[Dataset entries]

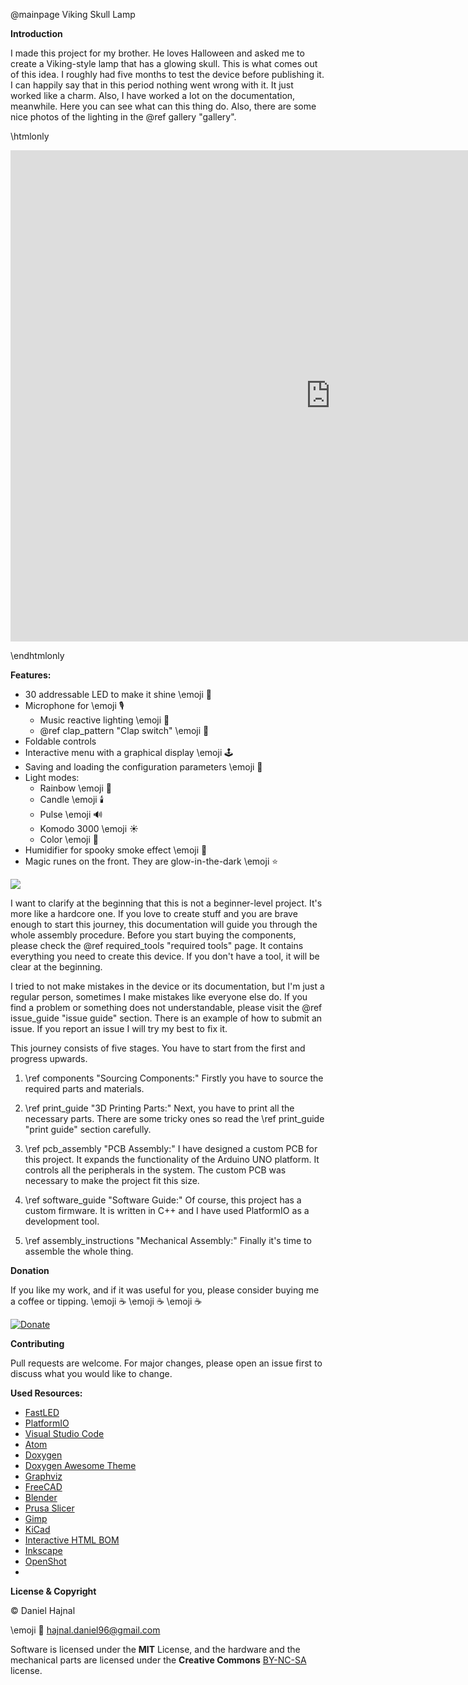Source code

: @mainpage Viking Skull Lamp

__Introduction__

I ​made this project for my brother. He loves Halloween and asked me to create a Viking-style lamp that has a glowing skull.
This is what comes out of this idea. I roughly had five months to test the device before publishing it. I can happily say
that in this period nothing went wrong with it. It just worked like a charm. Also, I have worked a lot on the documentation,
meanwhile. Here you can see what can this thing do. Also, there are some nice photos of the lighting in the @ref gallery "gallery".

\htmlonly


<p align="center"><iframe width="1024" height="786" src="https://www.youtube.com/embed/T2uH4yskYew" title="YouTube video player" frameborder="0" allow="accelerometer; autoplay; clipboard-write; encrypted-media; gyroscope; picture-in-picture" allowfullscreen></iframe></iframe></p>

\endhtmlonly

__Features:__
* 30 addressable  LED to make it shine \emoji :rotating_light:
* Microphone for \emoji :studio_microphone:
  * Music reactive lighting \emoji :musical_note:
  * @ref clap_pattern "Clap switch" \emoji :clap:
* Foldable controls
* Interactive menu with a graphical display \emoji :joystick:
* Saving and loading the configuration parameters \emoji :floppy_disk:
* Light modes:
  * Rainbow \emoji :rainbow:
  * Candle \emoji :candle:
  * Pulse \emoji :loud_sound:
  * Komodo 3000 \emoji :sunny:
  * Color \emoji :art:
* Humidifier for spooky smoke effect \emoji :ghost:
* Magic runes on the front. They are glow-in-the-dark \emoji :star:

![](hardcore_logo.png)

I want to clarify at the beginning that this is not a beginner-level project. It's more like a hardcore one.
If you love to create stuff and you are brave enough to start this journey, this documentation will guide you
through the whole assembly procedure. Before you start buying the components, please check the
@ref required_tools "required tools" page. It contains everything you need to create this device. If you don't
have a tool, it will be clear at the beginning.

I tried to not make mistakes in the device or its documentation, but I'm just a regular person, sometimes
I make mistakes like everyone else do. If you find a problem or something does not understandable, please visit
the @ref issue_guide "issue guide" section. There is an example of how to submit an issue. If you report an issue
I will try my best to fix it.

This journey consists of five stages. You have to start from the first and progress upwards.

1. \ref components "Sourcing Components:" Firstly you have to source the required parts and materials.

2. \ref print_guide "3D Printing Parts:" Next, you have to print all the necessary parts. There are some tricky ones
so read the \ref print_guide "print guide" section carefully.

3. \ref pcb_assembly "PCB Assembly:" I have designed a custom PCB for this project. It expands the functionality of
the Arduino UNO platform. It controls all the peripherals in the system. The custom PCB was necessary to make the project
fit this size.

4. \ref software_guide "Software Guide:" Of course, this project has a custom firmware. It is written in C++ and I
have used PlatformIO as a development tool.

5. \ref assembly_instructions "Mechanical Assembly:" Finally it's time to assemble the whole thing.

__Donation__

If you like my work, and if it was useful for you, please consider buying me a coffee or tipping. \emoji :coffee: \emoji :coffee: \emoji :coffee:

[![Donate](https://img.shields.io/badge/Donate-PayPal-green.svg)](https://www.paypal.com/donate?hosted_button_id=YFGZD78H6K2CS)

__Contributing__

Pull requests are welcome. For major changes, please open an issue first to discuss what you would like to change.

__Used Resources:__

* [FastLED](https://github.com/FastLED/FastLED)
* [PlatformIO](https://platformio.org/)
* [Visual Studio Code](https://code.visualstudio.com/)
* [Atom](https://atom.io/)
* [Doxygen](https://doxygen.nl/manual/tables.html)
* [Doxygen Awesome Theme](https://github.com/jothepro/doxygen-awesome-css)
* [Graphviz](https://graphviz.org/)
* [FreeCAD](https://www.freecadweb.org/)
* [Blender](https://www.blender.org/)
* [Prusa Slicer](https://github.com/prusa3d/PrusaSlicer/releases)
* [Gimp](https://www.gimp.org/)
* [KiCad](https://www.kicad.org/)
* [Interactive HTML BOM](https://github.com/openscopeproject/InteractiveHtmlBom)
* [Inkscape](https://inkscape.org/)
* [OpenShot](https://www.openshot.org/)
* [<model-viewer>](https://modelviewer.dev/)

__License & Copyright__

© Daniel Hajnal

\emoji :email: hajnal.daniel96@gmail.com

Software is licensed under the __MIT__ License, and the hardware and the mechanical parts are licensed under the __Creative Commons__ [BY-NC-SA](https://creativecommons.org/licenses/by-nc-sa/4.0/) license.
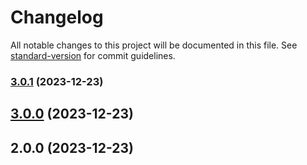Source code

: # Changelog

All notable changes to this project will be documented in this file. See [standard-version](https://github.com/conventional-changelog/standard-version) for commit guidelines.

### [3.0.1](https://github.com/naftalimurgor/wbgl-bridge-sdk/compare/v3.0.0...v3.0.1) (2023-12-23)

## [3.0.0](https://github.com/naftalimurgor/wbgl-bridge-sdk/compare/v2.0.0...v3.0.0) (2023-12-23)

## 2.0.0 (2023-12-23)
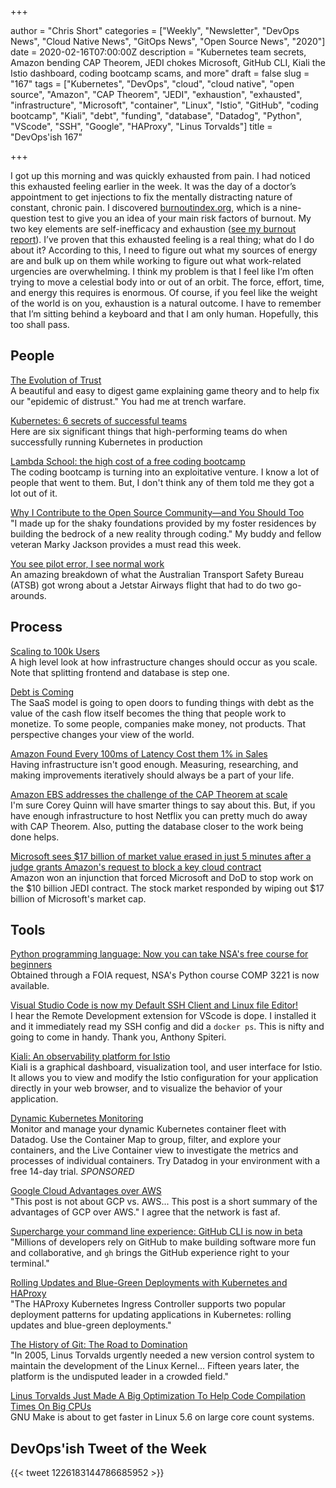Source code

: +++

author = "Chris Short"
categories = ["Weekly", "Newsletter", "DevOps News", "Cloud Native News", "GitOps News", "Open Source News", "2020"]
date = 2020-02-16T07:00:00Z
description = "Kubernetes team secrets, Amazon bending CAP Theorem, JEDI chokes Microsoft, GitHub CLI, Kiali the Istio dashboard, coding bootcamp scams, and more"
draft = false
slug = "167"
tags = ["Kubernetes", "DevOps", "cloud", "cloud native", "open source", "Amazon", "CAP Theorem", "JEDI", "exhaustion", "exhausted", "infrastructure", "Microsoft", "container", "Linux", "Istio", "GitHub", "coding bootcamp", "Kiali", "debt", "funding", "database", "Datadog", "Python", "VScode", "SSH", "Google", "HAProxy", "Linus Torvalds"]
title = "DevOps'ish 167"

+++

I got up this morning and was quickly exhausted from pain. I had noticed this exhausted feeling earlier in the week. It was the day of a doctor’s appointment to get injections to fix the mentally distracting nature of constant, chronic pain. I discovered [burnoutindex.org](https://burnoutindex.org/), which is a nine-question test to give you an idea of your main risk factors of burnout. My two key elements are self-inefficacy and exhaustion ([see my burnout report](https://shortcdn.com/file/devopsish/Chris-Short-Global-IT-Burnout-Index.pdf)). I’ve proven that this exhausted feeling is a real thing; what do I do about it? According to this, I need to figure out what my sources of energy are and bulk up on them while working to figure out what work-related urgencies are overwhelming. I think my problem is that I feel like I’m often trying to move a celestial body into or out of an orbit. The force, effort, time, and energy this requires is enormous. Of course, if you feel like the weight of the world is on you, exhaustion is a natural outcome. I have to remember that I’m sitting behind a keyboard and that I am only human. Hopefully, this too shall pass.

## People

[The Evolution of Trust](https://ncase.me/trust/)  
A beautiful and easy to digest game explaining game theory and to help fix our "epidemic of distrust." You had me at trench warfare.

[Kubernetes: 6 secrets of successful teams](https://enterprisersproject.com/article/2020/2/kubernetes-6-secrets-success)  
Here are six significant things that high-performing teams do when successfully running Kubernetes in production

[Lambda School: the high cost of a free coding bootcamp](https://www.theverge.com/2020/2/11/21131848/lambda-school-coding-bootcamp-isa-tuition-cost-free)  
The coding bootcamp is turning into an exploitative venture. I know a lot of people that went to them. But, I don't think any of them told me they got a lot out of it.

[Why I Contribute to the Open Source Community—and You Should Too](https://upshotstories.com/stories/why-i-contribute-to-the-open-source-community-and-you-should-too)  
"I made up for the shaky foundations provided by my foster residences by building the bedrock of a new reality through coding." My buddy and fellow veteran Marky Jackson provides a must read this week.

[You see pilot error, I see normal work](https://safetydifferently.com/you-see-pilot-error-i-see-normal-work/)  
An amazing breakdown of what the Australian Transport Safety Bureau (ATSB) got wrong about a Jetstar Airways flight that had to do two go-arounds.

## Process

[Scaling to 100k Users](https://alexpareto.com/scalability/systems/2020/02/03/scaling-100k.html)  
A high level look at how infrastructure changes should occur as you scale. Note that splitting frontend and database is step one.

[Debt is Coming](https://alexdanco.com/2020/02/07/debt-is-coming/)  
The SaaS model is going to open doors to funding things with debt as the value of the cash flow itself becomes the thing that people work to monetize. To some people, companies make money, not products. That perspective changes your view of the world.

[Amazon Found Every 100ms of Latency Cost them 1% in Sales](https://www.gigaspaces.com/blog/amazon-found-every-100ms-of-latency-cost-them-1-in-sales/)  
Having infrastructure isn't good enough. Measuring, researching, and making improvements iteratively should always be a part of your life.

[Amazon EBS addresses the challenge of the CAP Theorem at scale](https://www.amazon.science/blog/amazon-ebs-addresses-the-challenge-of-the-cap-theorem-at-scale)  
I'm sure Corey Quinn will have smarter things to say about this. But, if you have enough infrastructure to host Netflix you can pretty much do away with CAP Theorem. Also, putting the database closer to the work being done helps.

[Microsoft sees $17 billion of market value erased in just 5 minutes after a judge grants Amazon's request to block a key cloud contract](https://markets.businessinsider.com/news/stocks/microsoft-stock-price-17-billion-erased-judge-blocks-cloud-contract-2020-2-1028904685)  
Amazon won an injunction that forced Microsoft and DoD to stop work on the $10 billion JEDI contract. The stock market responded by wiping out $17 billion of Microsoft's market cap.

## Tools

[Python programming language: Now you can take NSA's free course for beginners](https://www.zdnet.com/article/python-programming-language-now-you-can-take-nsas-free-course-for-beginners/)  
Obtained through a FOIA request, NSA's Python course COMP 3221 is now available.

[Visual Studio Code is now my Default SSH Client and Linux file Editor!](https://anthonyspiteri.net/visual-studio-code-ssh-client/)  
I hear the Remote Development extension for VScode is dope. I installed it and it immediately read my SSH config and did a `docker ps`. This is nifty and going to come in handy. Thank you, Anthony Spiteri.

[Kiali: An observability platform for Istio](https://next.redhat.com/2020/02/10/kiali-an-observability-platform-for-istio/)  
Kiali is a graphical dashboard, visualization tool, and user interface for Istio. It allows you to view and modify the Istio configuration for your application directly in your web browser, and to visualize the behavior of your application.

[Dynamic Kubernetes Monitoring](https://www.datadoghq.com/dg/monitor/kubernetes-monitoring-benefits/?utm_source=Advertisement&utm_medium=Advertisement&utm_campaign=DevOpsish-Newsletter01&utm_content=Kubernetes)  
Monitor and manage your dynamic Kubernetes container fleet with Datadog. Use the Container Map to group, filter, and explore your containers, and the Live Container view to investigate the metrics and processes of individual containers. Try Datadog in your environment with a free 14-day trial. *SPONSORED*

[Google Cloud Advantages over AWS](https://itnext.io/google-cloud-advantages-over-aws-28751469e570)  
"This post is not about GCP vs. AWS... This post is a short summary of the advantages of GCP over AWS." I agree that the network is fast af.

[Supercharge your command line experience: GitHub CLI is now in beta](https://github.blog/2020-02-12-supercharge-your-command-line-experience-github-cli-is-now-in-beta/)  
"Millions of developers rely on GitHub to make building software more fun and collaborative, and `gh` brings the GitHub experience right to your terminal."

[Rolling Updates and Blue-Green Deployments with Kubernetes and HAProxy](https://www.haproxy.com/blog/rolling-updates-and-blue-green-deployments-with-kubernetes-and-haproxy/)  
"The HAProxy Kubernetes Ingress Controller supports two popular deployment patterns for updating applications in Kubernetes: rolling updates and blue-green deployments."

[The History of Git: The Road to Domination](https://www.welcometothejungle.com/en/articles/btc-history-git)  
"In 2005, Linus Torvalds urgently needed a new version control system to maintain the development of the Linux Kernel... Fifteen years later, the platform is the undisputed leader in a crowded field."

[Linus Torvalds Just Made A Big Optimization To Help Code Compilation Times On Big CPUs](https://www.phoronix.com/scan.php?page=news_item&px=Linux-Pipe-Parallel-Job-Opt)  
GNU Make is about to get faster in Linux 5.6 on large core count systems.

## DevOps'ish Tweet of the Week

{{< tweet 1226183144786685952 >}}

→ Assignment:
Reproduce exactly the section above that begins at the line containing "3. \ref pcb_assembly" and ends at the line containing "If you like", leaving out all other lines.

→ Answer to the exercise:
3. \ref pcb_assembly "PCB Assembly:" I have designed a custom PCB for this project. It expands the functionality of
the Arduino UNO platform. It controls all the peripherals in the system. The custom PCB was necessary to make the project
fit this size.

4. \ref software_guide "Software Guide:" Of course, this project has a custom firmware. It is written in C++ and I
have used PlatformIO as a development tool.

5. \ref assembly_instructions "Mechanical Assembly:" Finally it's time to assemble the whole thing.

__Donation__

If you like my work, and if it was useful for you, please consider buying me a coffee or tipping. \emoji :coffee: \emoji :coffee: \emoji :coffee:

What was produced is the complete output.